“Eu nunca contei isto a ninguém, nem sequer ao meu marido” disse-me a Madalena no final de uma consulta. Nessa sessão falámos sobre uma parte das suas feridas emocionais, daquelas que remontam à infância e que estão a comprometer o seu bem-estar individual e a sua relação conjugal. Foi uma consulta dura que terminou com um “Obrigada por tudo”. Há quase 30 anos que a Madalena carrega estes segredos e a vergonha, associada a muitas crenças irracionais, tem-na consumido. Por que esperou tanto tempo para falar com alguém? Por que escolheu fazê-lo neste contexto? Por que escolheu uma pessoa estranha para fazer estas revelações?
Na verdade, eu não sou uma estranha para a Madalena, já que a acompanho há alguns meses. Então, por que escolheu revelar-se agora? Toda a gente sabe que a terapia pode envolver algum tempo. Ora, se nesse tempo as coisas forem bem feitas, é possível que surjam algumas revelações como estas, difíceis de assumir, difíceis de verbalizar em voz alta. Mesmo nos casos em que não há segredos profundos, para que o psicólogo conheça o paciente e para que o paciente se revele é preciso tempo. Tempo e confiança. Não me refiro, claro, à mera elaboração de um diagnóstico – refiro-me a toda a informação que nos permite ver aquela pessoa como a pessoa única que é. Esta revelação implica que o paciente se sinta seguro acerca da integridade do psicólogo. Mas desengane-se quem considere que a mera passagem do tempo é suficiente para que as pessoas se revelem em sede de terapia. O elevado número de sessões terapêuticas tão-pouco é revelador da confiança existente entre psicólogo e paciente. Porquê? Porque um terapeuta pode interpretar mal aquilo que o paciente diz, pode conduzir o processo terapêutico baseando-se em equívocos e isso pode acontecer durante várias sessões. Além disso, o próprio paciente pode tentar ludibriar o terapeuta suavizando alguns episódios do seu percurso, dramatizando outros, evitando a auto-revelação.

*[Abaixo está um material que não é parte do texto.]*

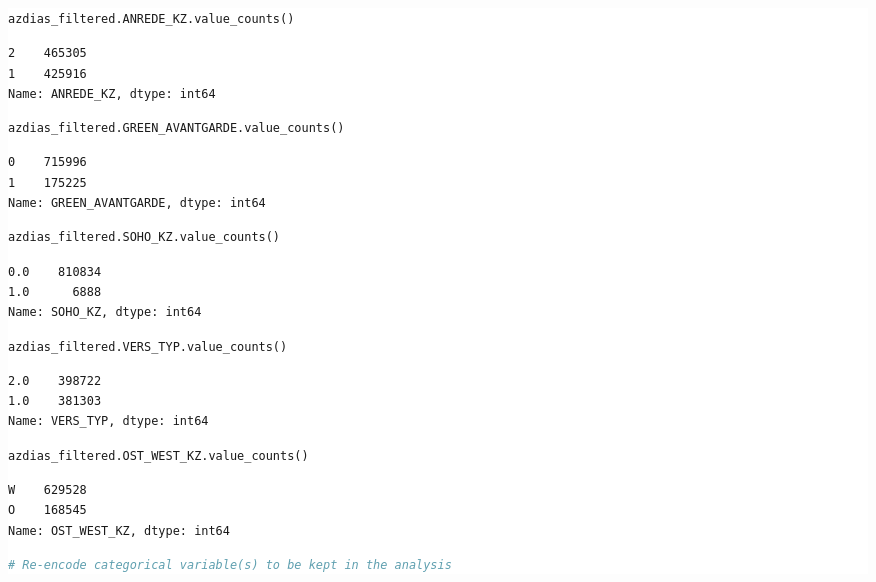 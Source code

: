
 ```python
azdias_filtered.ANREDE_KZ.value_counts()
```




    2    465305
    1    425916
    Name: ANREDE_KZ, dtype: int64




```python
azdias_filtered.GREEN_AVANTGARDE.value_counts()
```




    0    715996
    1    175225
    Name: GREEN_AVANTGARDE, dtype: int64




```python
azdias_filtered.SOHO_KZ.value_counts()
```




    0.0    810834
    1.0      6888
    Name: SOHO_KZ, dtype: int64




```python
azdias_filtered.VERS_TYP.value_counts()
```




    2.0    398722
    1.0    381303
    Name: VERS_TYP, dtype: int64




```python
azdias_filtered.OST_WEST_KZ.value_counts()
```




    W    629528
    O    168545
    Name: OST_WEST_KZ, dtype: int64




```python
# Re-encode categorical variable(s) to be kept in the analysis
```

Também é verdade que algumas pessoas se sentem tão sufocadas pelos problemas que optam por deitar tudo cá para fora logo de início. Ainda assim, todas as pessoas se defendem e é preciso tempo e confiança para que algumas amarras se desprendam.
A terapia é um processo em que o psicólogo fornece a quem está do outro lado a oportunidade de ser ouvido, conhecido, compreendido, cuidado. É-lhe dado um ambiente confortável para expor os seus tormentos na companhia de alguém que está lá para cuidar. E isso é muito mais do que dar ferramentas ou promover competências.
Até ao dia em que a Madalena escolheu falar abertamente sobre as suas feridas abordámos outros problemas mas estava claro para mim que haveria muita informação a que eu não estava a aceder. Compete-me SEMPRE respeitar o timing de cada pessoa e é por isso que, se uma pessoa escolher não responder a uma determinada pergunta, eu honro o compromisso de não insistir. Mas faço questão de clarificar que a minha ajuda também depende da capacidade de revelação porque esse é o ponto de partida para uma análise rigorosa e para um acompanhamento eficaz.